The Chikungunya virus (CHIKV) is a positive-sense RNA alphavirus that circulates in nature by alternating replication between mammalian hosts and mosquito vectors, primarily Aedes aegypti and Aedes albopictus. Remarkably, while CHIKV infection causes significant disease in mammals, mosquitoes remain asymptomatic, reflecting the presence of powerful disease tolerance mechanisms within the vector. Previous studies have revealed that a key mechanism underlying this tolerance is the synthesis of viral DNA (vDNA) using the CHIKV RNA genome as a template. This conversion is mediated by endogenous retrotransposon-encoded reverse transcriptases (RTs) within the mosquito. Pharmacological inhibition of this process using classical reverse transcriptase inhibitors such as zidovudine (AZT) abrogates vDNA synthesis and impairs disease tolerance, leading to increased viral susceptibility. However, the molecular pathways governing vDNA biogenesis, as well as the distinct impacts of different classes of reverse transcriptase inhibitors in mosquitoes, remain poorly characterized.

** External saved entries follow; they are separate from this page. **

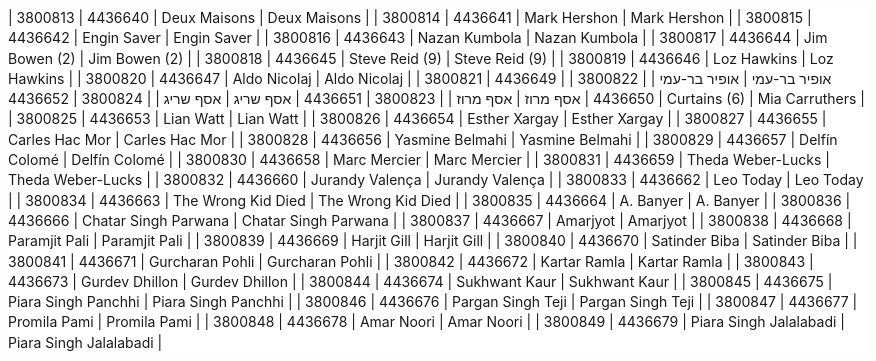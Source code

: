 | 3800813 | 4436640 | Deux Maisons | Deux Maisons |
| 3800814 | 4436641 | Mark Hershon | Mark Hershon |
| 3800815 | 4436642 | Engin Saver | Engin Saver |
| 3800816 | 4436643 | Nazan Kumbola | Nazan Kumbola |
| 3800817 | 4436644 | Jim Bowen (2) | Jim Bowen (2) |
| 3800818 | 4436645 | Steve Reid (9) | Steve Reid (9) |
| 3800819 | 4436646 | Loz Hawkins | Loz Hawkins |
| 3800820 | 4436647 | Aldo Nicolaj | Aldo Nicolaj |
| 3800821 | 4436649 | אופיר בר-עמי | אופיר בר-עמי |
| 3800822 | 4436650 | אסף מרוז | אסף מרוז |
| 3800823 | 4436651 | אסף שריג | אסף שריג |
| 3800824 | 4436652 | Curtains (6) | Mia Carruthers |
| 3800825 | 4436653 | Lian Watt | Lian Watt |
| 3800826 | 4436654 | Esther Xargay | Esther Xargay |
| 3800827 | 4436655 | Carles Hac Mor | Carles Hac Mor |
| 3800828 | 4436656 | Yasmine Belmahi | Yasmine Belmahi |
| 3800829 | 4436657 | Delfín Colomé | Delfín Colomé |
| 3800830 | 4436658 | Marc Mercier | Marc Mercier |
| 3800831 | 4436659 | Theda Weber-Lucks | Theda Weber-Lucks |
| 3800832 | 4436660 | Jurandy Valença | Jurandy Valença |
| 3800833 | 4436662 | Leo Today | Leo Today |
| 3800834 | 4436663 | The Wrong Kid Died | The Wrong Kid Died |
| 3800835 | 4436664 | A. Banyer | A. Banyer |
| 3800836 | 4436666 | Chatar Singh Parwana | Chatar Singh Parwana |
| 3800837 | 4436667 | Amarjyot | Amarjyot |
| 3800838 | 4436668 | Paramjit Pali | Paramjit Pali |
| 3800839 | 4436669 | Harjit Gill | Harjit Gill |
| 3800840 | 4436670 | Satinder Biba | Satinder Biba |
| 3800841 | 4436671 | Gurcharan Pohli | Gurcharan Pohli |
| 3800842 | 4436672 | Kartar Ramla | Kartar Ramla |
| 3800843 | 4436673 | Gurdev Dhillon | Gurdev Dhillon |
| 3800844 | 4436674 | Sukhwant Kaur | Sukhwant Kaur |
| 3800845 | 4436675 | Piara Singh Panchhi | Piara Singh Panchhi |
| 3800846 | 4436676 | Pargan Singh Teji | Pargan Singh Teji |
| 3800847 | 4436677 | Promila Pami | Promila Pami |
| 3800848 | 4436678 | Amar Noori | Amar Noori |
| 3800849 | 4436679 | Piara Singh Jalalabadi | Piara Singh Jalalabadi |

To address these gaps, we investigated the mechanisms of vDNA synthesis both in vivo and in vitro. We mapped the reverse-transcribed regions of the CHIKV genome and characterized the kinetics of vDNA synthesis following infection. In parallel, we evaluated the comparative efficacy of five RT inhibitors—AZT, d4T, 3TC, nevirapine, and tenofovir—representing nucleoside analogs, nucleotide analogs, and allosteric inhibitors, in blocking vDNA synthesis in both mosquitoes and mosquito-derived cells. For each compound, we assessed cellular toxicity, viral loads, cell viability, and cytopathic effects, alongside quantification of vDNA inhibition. Finally, we performed transcriptomic analysis to dissect the broader impact of RT inhibition on mosquito antiviral immune mechanisms, cellular metabolism, and stress responses during CHIKV infection.

Our findings elucidate core molecular features of vDNA synthesis and demonstrate distinct inhibitor effects, advancing understanding of mosquito tolerance to viral disease and offering potential avenues for vector-targeted control strategies.